O'Donnel was a late convert to canning, but is now an enthusiastic proselytizer. She believes canning is among the best ways to celebrate local bounty, extend summer's flavors, and forge friendships. And it's extraordinarily safe, she says.

"There are certainly things you need to know how to do," O'Donell says, adding that the same goes for handling raw poultry, another potentially risky kitchen chore that many home cooks do frequently and without fear.

To mark Can-It-Forward day on Saturday, organizers have invited a slew of talented canners to show how they put up pickles, tomatoes, jams, and jellies. The sessions will be interspersed with chef demonstrations highlighting the use of canned goods in recipes. Although the event is in its third year, Can-It-Forward is making its national debut this weekend via live web-streaming.

Organizers are urging in-person participants and online viewers to join Can-A-Rama on Sunday, the start of a weeklong schedule of home canning parties nationwide.

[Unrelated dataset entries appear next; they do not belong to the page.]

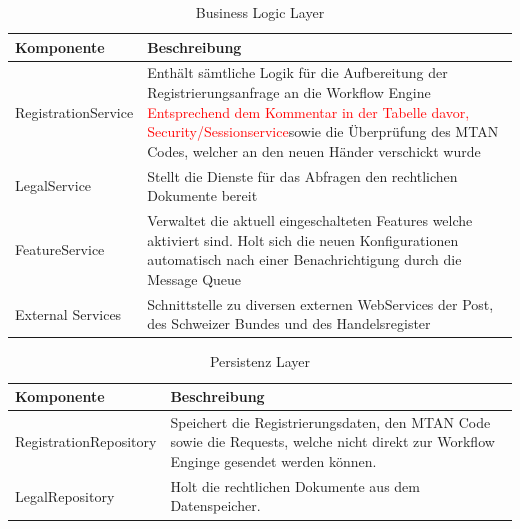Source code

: \begin{table}[H]
	\centering
	\caption{Business Logic Layer}
	\begin{tabular}{ | p{4cm} | p{11cm} | }
		\toprule
		{\textbf{Komponente}} & {\textbf{Beschreibung}} \\
		\midrule
		RegistrationService &  Enthält sämtliche Logik für die Aufbereitung der Registrierungsanfrage an die Workflow Engine \textcolor{red}{Entsprechend dem Kommentar in der Tabelle davor, Security/Sessionservice}sowie die Überprüfung des MTAN Codes, welcher an den neuen Händer verschickt wurde\\ \hline
		LegalService &  Stellt die Dienste für das Abfragen den rechtlichen Dokumente bereit \\ \hline
		FeatureService &  Verwaltet die aktuell eingeschalteten Features welche aktiviert sind. Holt sich die neuen Konfigurationen automatisch nach einer Benachrichtigung durch die Message Queue \\ \hline
		External Services & Schnittstelle zu diversen externen WebServices der Post, des Schweizer Bundes und des Handelsregister \\
		\bottomrule
	\end{tabular}
\end{table}

\begin{table}[H]
	\centering
	\caption{Persistenz Layer}
	\begin{tabular}{ | p{4cm} | p{11cm} | }
		\toprule
		{\textbf{Komponente}} & {\textbf{Beschreibung}} \\
		\midrule
		RegistrationRepository &  Speichert die Registrierungsdaten, den MTAN Code sowie die Requests, welche nicht direkt zur Workflow Enginge gesendet werden können. \\ \hline
		LegalRepository &  Holt die rechtlichen Dokumente aus dem Datenspeicher. \\
		\bottomrule
	\end{tabular}
\end{table}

Parties are critical for first-time canners because canning alone can be daunting, O'Donnel says. Canning is processing, not cooking, so even skilled cooks usually lack canning instincts at the outset.

"If you've never canned, it's really important to can with another person," O'Donnel says. "That's part of the joy of home canning."

As canners become more comfortable with their craft, they find their own specific pleasures, O'Donnel says. While she doesn't care for canning tomatoes, she has friends who say they couldn't withstand a winter without them. Other canners enjoy experimenting with newfangled jams or mastering old recipes for dilly beans.

O'Donnel promises that canning proclivities of all stripes will be on display tomorrow.

"You'll get to watch local people in action," she says. "I think it's going to be really fun."